Efforts to manage a national health crisis will be getting a little help from an unlikely source – a fast food restaurant chain.
Kentucky Fried Chicken—the largest chicken-on-the-bone quick service restaurant in the U.S.—has committed to phasing out chicken raised with antibiotics important to human medicine in its U.S. stores by the end of 2018. The announcement follows a national call to action launched by the Natural Resources Defense Council (NRDC) nearly a year ago that urged the company to improve its antibiotics policies.
Why it matters
More than 70 percent of medically important antibiotics in the United States are sold for use on livestock and poultry. More than 96 percent of those drugs are routinely distributed en masse in feed or water—often to animals that are not sick, to speed up growth and help animals survive crowded and unsanitary conditions on industrial farms.
This practice contributes to the growing epidemic of drug-resistant infections in humans. Leading medical experts warn that we must stop overuse of antibiotics in human medicine and animal agriculture, or else the life-saving drugs we rely on to treat common infections and enable medical procedures could increasingly stop working.
Conservatively, at least 2 million Americans are already infected with antibiotic-resistant infections every year, and at least 23,000 die as a direct result, according to the Centers for Disease Control and Prevention.
A “game-changer”
“KFC’s new policy will be a game-changer for the fast food industry and public health,” said Lena Brook, food policy advocate at NRDC. “While federal antibiotics policy stagnates, the market is responding to consumer demand for better meat. This commitment from the nation’s most iconic fast food chicken chain will have a major impact on the way the birds are raised in the U.S. and in the fight against the growing epidemic of drug-resistant infections.”
KFC’s action will have wide-reaching impacts that go beyond their massive purchasing power. That’s because the company only purchases a portion of the chickens from any given flock, due to standards for the birds they buy. This means KFC’s change in policy will affect a larger number of chickens than the company purchases itself.
How the change happened
Tapping into widespread consumer demand for meat raised without antibiotics, NRDC and allied groups-- U.S. Public Interest Research Group, Food Animals Concern Trust, Center for Science in the Public Interest and Consumers Union—have been calling on the company to update their antibiotics policy.

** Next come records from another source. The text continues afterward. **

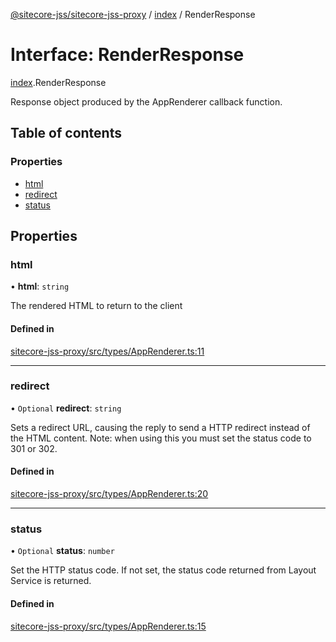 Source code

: [@sitecore-jss/sitecore-jss-proxy](../README.md) / [index](../modules/index.md) / RenderResponse

# Interface: RenderResponse

[index](../modules/index.md).RenderResponse

Response object produced by the AppRenderer callback function.

## Table of contents

### Properties

- [html](index.RenderResponse.md#html)
- [redirect](index.RenderResponse.md#redirect)
- [status](index.RenderResponse.md#status)

## Properties

### html

• **html**: `string`

The rendered HTML to return to the client

#### Defined in

[sitecore-jss-proxy/src/types/AppRenderer.ts:11](https://github.com/Sitecore/jss/blob/ff173d88b/packages/sitecore-jss-proxy/src/types/AppRenderer.ts#L11)

___

### redirect

• `Optional` **redirect**: `string`

Sets a redirect URL, causing the reply to send a HTTP redirect instead of the HTML content.
Note: when using this you must set the status code to 301 or 302.

#### Defined in

[sitecore-jss-proxy/src/types/AppRenderer.ts:20](https://github.com/Sitecore/jss/blob/ff173d88b/packages/sitecore-jss-proxy/src/types/AppRenderer.ts#L20)

___

### status

• `Optional` **status**: `number`

Set the HTTP status code. If not set, the status code returned from Layout Service is returned.

#### Defined in

[sitecore-jss-proxy/src/types/AppRenderer.ts:15](https://github.com/Sitecore/jss/blob/ff173d88b/packages/sitecore-jss-proxy/src/types/AppRenderer.ts#L15)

This included delivering more than 350,000 petitions to the chicken giant last summer. NRDC staff also addressed leader of KFC parent company Yum! Brands at its shareholder meeting last spring. And KFC has been profiled in the annual “Chain Reaction” antibiotics scorecard published by NRDC and other advocacy groups, grading top restaurant chains on their antibiotics policies.
With KFC’s announcement, 11 out of the top 15 chains in the U.S. have now committed to some level of responsible antibiotics use for their chicken supplies. NRDC estimates that more than 40 percent of the U.S. chicken industry is now either under an antibiotics stewardship commitment or is already using responsible practices, according to published statements and data from the WattPoultryUSA 2017 Survey. KFC’s new policy will likely move this percentage even higher.
KFC reports they will require their suppliers to work with the USDA Process Verified Program to ensure that production practices comply with the company’s commitments.